Task requirements: Using the data that follows, give the number of lines in which the word "power" occurs. Write only the number.

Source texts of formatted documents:
[Start of section]

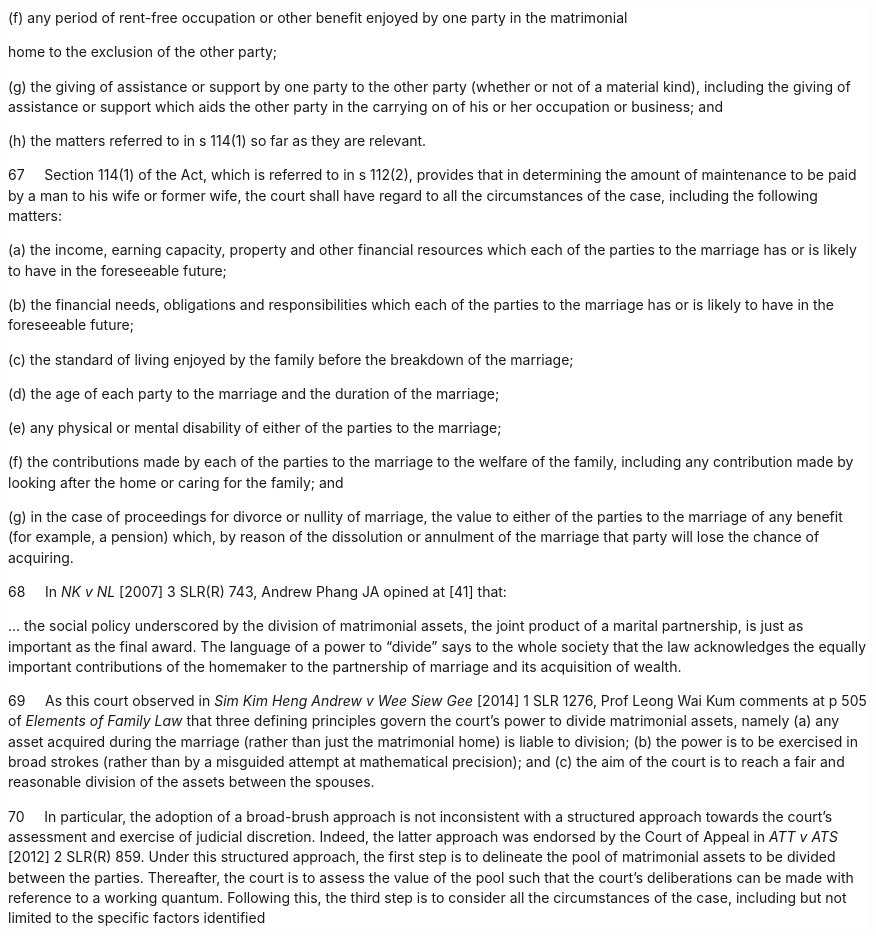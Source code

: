  (f) any period of rent-free occupation or other benefit enjoyed by one party in the matrimonial 


 home to the exclusion of the other party; 

 (g) the giving of assistance or support by one party to the other party (whether or not of a material kind), including the giving of assistance or support which aids the other party in the carrying on of his or her occupation or business; and 

 (h) the matters referred to in s 114(1) so far as they are relevant. 

67     Section 114(1) of the Act, which is referred to in s 112(2), provides that in determining the amount of maintenance to be paid by a man to his wife or former wife, the court shall have regard to all the circumstances of the case, including the following matters: 

 (a) the income, earning capacity, property and other financial resources which each of the parties to the marriage has or is likely to have in the foreseeable future; 

 (b) the financial needs, obligations and responsibilities which each of the parties to the marriage has or is likely to have in the foreseeable future; 

 (c) the standard of living enjoyed by the family before the breakdown of the marriage; 

 (d) the age of each party to the marriage and the duration of the marriage; 

 (e) any physical or mental disability of either of the parties to the marriage; 

 (f) the contributions made by each of the parties to the marriage to the welfare of the family, including any contribution made by looking after the home or caring for the family; and 

 (g) in the case of proceedings for divorce or nullity of marriage, the value to either of the parties to the marriage of any benefit (for example, a pension) which, by reason of the dissolution or annulment of the marriage that party will lose the chance of acquiring. 

68     In _NK v NL_ <span class="citation">[2007] 3 SLR(R) 743</span>, Andrew Phang JA opined at [41] that: 

 ... the social policy underscored by the division of matrimonial assets, the joint product of a marital partnership, is just as important as the final award. The language of a power to “divide” says to the whole society that the law acknowledges the equally important contributions of the homemaker to the partnership of marriage and its acquisition of wealth. 

69     As this court observed in _Sim Kim Heng Andrew v Wee Siew Gee_ <span class="citation">[2014] 1 SLR 1276</span>, Prof Leong Wai Kum comments at p 505 of _Elements of Family Law_ that three defining principles govern the court’s power to divide matrimonial assets, namely (a) any asset acquired during the marriage (rather than just the matrimonial home) is liable to division; (b) the power is to be exercised in broad strokes (rather than by a misguided attempt at mathematical precision); and (c) the aim of the court is to reach a fair and reasonable division of the assets between the spouses. 

70     In particular, the adoption of a broad-brush approach is not inconsistent with a structured approach towards the court’s assessment and exercise of judicial discretion. Indeed, the latter approach was endorsed by the Court of Appeal in _ATT v ATS_ <span class="citation">[2012] 2 SLR(R) 859</span>. Under this structured approach, the first step is to delineate the pool of matrimonial assets to be divided between the parties. Thereafter, the court is to assess the value of the pool such that the court’s deliberations can be made with reference to a working quantum. Following this, the third step is to consider all the circumstances of the case, including but not limited to the specific factors identified 
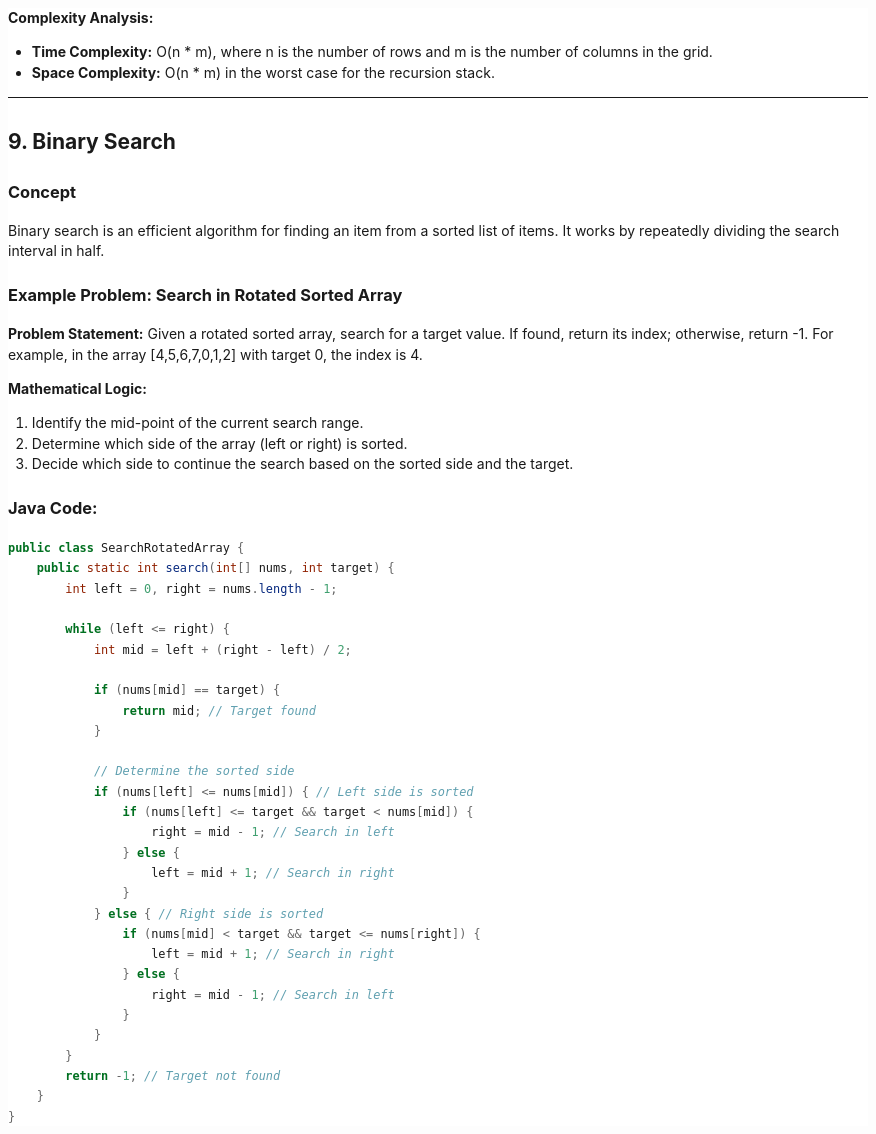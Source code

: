 **Complexity Analysis:**

- **Time Complexity:** O(n * m), where n is the number of rows and m is the number of columns in the grid.
- **Space Complexity:** O(n * m) in the worst case for the recursion stack.

------

## 9. Binary Search

### Concept

Binary search is an efficient algorithm for finding an item from a sorted list of items. It works by repeatedly dividing the search interval in half.

### Example Problem: Search in Rotated Sorted Array

**Problem Statement:** Given a rotated sorted array, search for a target value. If found, return its index; otherwise, return -1. For example, in the array [4,5,6,7,0,1,2] with target 0, the index is 4.

**Mathematical Logic:**

1. Identify the mid-point of the current search range.
2. Determine which side of the array (left or right) is sorted.
3. Decide which side to continue the search based on the sorted side and the target.

### Java Code:

```java
public class SearchRotatedArray {
    public static int search(int[] nums, int target) {
        int left = 0, right = nums.length - 1;

        while (left <= right) {
            int mid = left + (right - left) / 2;

            if (nums[mid] == target) {
                return mid; // Target found
            }

            // Determine the sorted side
            if (nums[left] <= nums[mid]) { // Left side is sorted
                if (nums[left] <= target && target < nums[mid]) {
                    right = mid - 1; // Search in left
                } else {
                    left = mid + 1; // Search in right
                }
            } else { // Right side is sorted
                if (nums[mid] < target && target <= nums[right]) {
                    left = mid + 1; // Search in right
                } else {
                    right = mid - 1; // Search in left
                }
            }
        }
        return -1; // Target not found
    }
}
```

[End of section]

Exercise output: 2